Staffing is the single largest cost in a childcare centre — typically 60–75% of total revenue — and in the current environment, it is also the hardest problem to solve. The workforce shortage in Australian early childhood education is structural, not cyclical.
Jobs and Skills Australia's 2025 modelling identified a shortage of 21,000 childcare professionals to meet current demand, with a further 18,000 needed over the next decade. The 2024 National ECEC Workforce Census (Department of Education) counted 268,050 workers across the sector — a workforce that is 91.2% female and operating under persistent recruitment pressure.
Understanding the regulatory staffing requirements
Before discussing strategy, operators need a clear command of the minimum staffing ratios and qualification requirements under the Education and Care Services National Regulations.
Educator-to-child ratios for long day care:
- 0–2 years: 1 educator to 4 children
- 2–3 years: 1 educator to 5 children
- 3 years and over: 1 educator to 11 children (1:10 in some states — check with your state regulator)
Qualification requirements:
- All educators counted in ratio must hold, or be actively working towards, an approved Certificate III in Early Childhood Education and Care (CHC30121)
- At least 50% of educators counted in ratio must hold, or be actively working towards, an approved Diploma of Early Childhood Education and Care (CHC50121) or higher
- Services must engage, or have access to, an Early Childhood Teacher (ECT) based on enrolment numbers and attendance
The 87.8% qualification rate reported in the 2024 Workforce Census reflects genuine sector improvement over the past decade. However, the qualification pipeline is not keeping pace with demand growth.
Where recruitment goes wrong
The most common failure in childcare recruitment is treating it as an HR administrative task rather than a sales process. In a candidate-short market, candidates are evaluating you as much as you are evaluating them.
Specific failure modes:
- Slow response to applications: a candidate applying to multiple centres will typically commit to the first place that runs a genuine process quickly
- Generic job advertisements: advertisements that describe the role without communicating anything about the culture, the team, or the leadership are indistinguishable from every other posting on the market
- Poor interview experience: disorganised or dismissive interview processes are a signal to candidates about how the organisation operates
Retention is more important than recruitment
The cost of replacing an educator — advertising, screening, training, and the productivity gap during onboarding — is typically estimated at 1.5–2x the employee's monthly salary. High turnover is not just a people problem; it is a direct financial drain.
The factors that drive educator retention are well-documented in sector research:
- Workload and administrative burden: educators who feel overwhelmed by documentation and non-contact tasks are significantly more likely to leave
- Leadership quality: the relationship between the Nominated Supervisor or Director and the teaching team is the most reliable predictor of team stability
- Professional development: access to ongoing professional learning — not just mandatory compliance training — is consistently cited by educators as a key retention factor
- Fair compensation: the 2022 multi-employer bargaining process and subsequent Fair Work outcomes have moved sector wages, and operators paying at or below award without non-wage incentives are at a competitive disadvantage in retention
Building a qualification pathway
Given the ratio qualification requirements, a service's workforce planning needs to include a view of where each team member is on their qualification journey. Supporting Certificate III and Diploma study — whether through study leave, paid study time, or fee assistance — creates a pipeline of qualified educators from within the existing team.

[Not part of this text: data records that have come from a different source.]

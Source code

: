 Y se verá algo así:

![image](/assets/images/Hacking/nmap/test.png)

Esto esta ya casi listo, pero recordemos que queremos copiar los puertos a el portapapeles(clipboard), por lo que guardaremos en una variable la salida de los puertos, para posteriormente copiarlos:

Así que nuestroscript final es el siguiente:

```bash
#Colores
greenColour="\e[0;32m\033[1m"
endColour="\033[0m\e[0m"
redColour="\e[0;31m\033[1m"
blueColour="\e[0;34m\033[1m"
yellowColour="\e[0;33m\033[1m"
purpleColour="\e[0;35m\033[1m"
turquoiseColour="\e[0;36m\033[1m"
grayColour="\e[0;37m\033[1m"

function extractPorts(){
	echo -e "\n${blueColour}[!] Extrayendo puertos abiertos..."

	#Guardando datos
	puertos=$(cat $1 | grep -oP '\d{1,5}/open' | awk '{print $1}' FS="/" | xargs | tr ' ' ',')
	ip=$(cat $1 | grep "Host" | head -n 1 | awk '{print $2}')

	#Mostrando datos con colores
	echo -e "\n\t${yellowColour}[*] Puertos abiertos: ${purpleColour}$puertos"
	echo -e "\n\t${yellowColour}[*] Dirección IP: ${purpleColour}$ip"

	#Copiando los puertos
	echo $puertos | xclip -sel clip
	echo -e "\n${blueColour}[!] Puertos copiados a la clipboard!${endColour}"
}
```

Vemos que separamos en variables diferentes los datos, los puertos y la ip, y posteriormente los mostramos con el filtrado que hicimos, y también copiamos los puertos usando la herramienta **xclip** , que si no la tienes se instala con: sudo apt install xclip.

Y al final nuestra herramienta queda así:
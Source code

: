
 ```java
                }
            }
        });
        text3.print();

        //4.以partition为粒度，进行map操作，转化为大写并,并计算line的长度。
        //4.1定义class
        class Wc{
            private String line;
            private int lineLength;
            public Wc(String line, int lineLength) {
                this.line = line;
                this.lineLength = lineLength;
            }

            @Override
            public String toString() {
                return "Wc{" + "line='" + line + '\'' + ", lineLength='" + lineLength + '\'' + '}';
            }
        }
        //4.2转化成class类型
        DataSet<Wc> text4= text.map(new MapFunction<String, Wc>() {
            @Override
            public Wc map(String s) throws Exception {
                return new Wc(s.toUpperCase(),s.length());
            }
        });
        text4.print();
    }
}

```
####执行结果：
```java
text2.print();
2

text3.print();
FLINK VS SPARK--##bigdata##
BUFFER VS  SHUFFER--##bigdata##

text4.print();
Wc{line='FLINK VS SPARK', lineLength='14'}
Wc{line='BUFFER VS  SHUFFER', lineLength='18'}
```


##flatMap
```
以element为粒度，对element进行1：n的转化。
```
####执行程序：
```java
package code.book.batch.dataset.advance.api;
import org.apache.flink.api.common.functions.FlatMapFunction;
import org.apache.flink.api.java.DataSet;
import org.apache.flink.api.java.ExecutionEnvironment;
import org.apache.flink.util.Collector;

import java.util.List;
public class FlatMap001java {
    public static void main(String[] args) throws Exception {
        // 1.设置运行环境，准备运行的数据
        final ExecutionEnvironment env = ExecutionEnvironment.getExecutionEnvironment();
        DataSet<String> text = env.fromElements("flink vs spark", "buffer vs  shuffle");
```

Traineeship arrangements, where educators complete qualifications while working, can be cost-effective and allow centres to build the team they need rather than competing for a shrinking pool of fully-qualified candidates.
The Director or Nominated Supervisor role
The quality of a childcare centre correlates strongly with the quality of its leadership. The Director or Nominated Supervisor carries both the regulatory function (responsible for compliance with the National Regulations) and the cultural function (setting the tone and standards for the team). Getting this role right is not just about finding someone qualified — it is about finding someone who can manage up (to the owner or operator) and down (to the team) simultaneously.
For owners managing multiple services, the Director role at each site is, effectively, the business operating. Investing in the leadership capability of this role has a disproportionate impact on every other metric: quality rating, team stability, family satisfaction, and occupancy.